[INPUT DATA Boundary: Start]

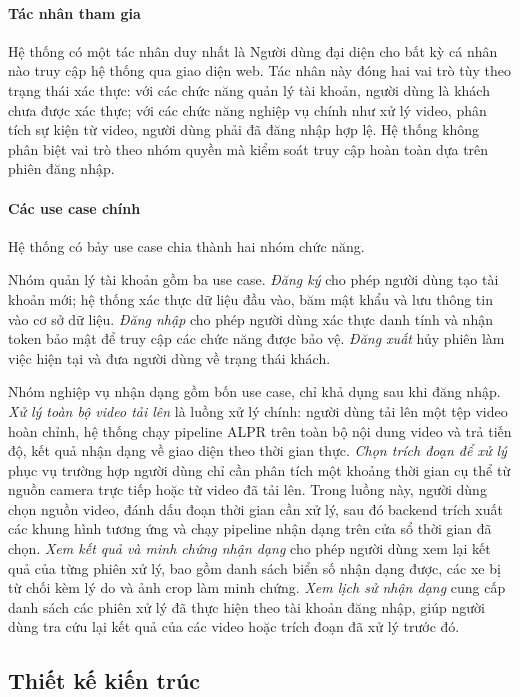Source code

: \documentclass[../DoAn.tex]{subfiles}
\begin{document}
\paragraph{Tác nhân tham gia}
Hệ thống có một tác nhân duy nhất là Người dùng đại diện cho bất kỳ cá nhân nào truy cập hệ thống qua giao diện web. Tác nhân này đóng hai vai trò tùy theo trạng thái xác thực: với các chức năng quản lý tài khoản, người dùng là khách chưa được xác thực; với các chức năng nghiệp vụ chính như xử lý video, phân tích sự kiện từ video, người dùng phải đã đăng nhập hợp lệ. Hệ thống không phân biệt vai trò theo nhóm quyền mà kiểm soát truy cập hoàn toàn dựa trên phiên đăng nhập.

\paragraph{Các use case chính}
Hệ thống có bảy use case chia thành hai nhóm chức năng.

Nhóm quản lý tài khoản gồm ba use case. \textit{Đăng ký} cho phép người dùng tạo tài khoản mới; hệ thống xác thực dữ liệu đầu vào, băm mật khẩu và lưu thông tin vào cơ sở dữ liệu. \textit{Đăng nhập} cho phép người dùng xác thực danh tính và nhận token bảo mật để truy cập các chức năng được bảo vệ. \textit{Đăng xuất} hủy phiên làm việc hiện tại và đưa người dùng về trạng thái khách.

Nhóm nghiệp vụ nhận dạng gồm bốn use case, chỉ khả dụng sau khi đăng nhập. \textit{Xử lý toàn bộ video tải lên} là luồng xử lý chính: người dùng tải lên một tệp video hoàn chỉnh, hệ thống chạy pipeline ALPR trên toàn bộ nội dung video và trả tiến độ, kết quả nhận dạng về giao diện theo thời gian thực. \textit{Chọn trích đoạn để xử lý} phục vụ trường hợp người dùng chỉ cần phân tích một khoảng thời gian cụ thể từ nguồn camera trực tiếp hoặc từ video đã tải lên. Trong luồng này, người dùng chọn nguồn video, đánh dấu đoạn thời gian cần xử lý, sau đó backend trích xuất các khung hình tương ứng và chạy pipeline nhận dạng trên cửa sổ thời gian đã chọn. \textit{Xem kết quả và minh chứng nhận dạng} cho phép người dùng xem lại kết quả của từng phiên xử lý, bao gồm danh sách biển số nhận dạng được, các xe bị từ chối kèm lý do và ảnh crop làm minh chứng. \textit{Xem lịch sử nhận dạng} cung cấp danh sách các phiên xử lý đã thực hiện theo tài khoản đăng nhập, giúp người dùng tra cứu lại kết quả của các video hoặc trích đoạn đã xử lý trước đó.

\subsection{Thiết kế kiến trúc}
\label{subsection:4.1.2}
\end{document}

[INPUT DATA Boundary: End]

ASSIGNED TASK: Track down all lines above with the string "nhận" and copy them.

RESPONSE TO THIS TASK:
Nhóm quản lý tài khoản gồm ba use case. \textit{Đăng ký} cho phép người dùng tạo tài khoản mới; hệ thống xác thực dữ liệu đầu vào, băm mật khẩu và lưu thông tin vào cơ sở dữ liệu. \textit{Đăng nhập} cho phép người dùng xác thực danh tính và nhận token bảo mật để truy cập các chức năng được bảo vệ. \textit{Đăng xuất} hủy phiên làm việc hiện tại và đưa người dùng về trạng thái khách.
Nhóm nghiệp vụ nhận dạng gồm bốn use case, chỉ khả dụng sau khi đăng nhập. \textit{Xử lý toàn bộ video tải lên} là luồng xử lý chính: người dùng tải lên một tệp video hoàn chỉnh, hệ thống chạy pipeline ALPR trên toàn bộ nội dung video và trả tiến độ, kết quả nhận dạng về giao diện theo thời gian thực. \textit{Chọn trích đoạn để xử lý} phục vụ trường hợp người dùng chỉ cần phân tích một khoảng thời gian cụ thể từ nguồn camera trực tiếp hoặc từ video đã tải lên. Trong luồng này, người dùng chọn nguồn video, đánh dấu đoạn thời gian cần xử lý, sau đó backend trích xuất các khung hình tương ứng và chạy pipeline nhận dạng trên cửa sổ thời gian đã chọn. \textit{Xem kết quả và minh chứng nhận dạng} cho phép người dùng xem lại kết quả của từng phiên xử lý, bao gồm danh sách biển số nhận dạng được, các xe bị từ chối kèm lý do và ảnh crop làm minh chứng. \textit{Xem lịch sử nhận dạng} cung cấp danh sách các phiên xử lý đã thực hiện theo tài khoản đăng nhập, giúp người dùng tra cứu lại kết quả của các video hoặc trích đoạn đã xử lý trước đó.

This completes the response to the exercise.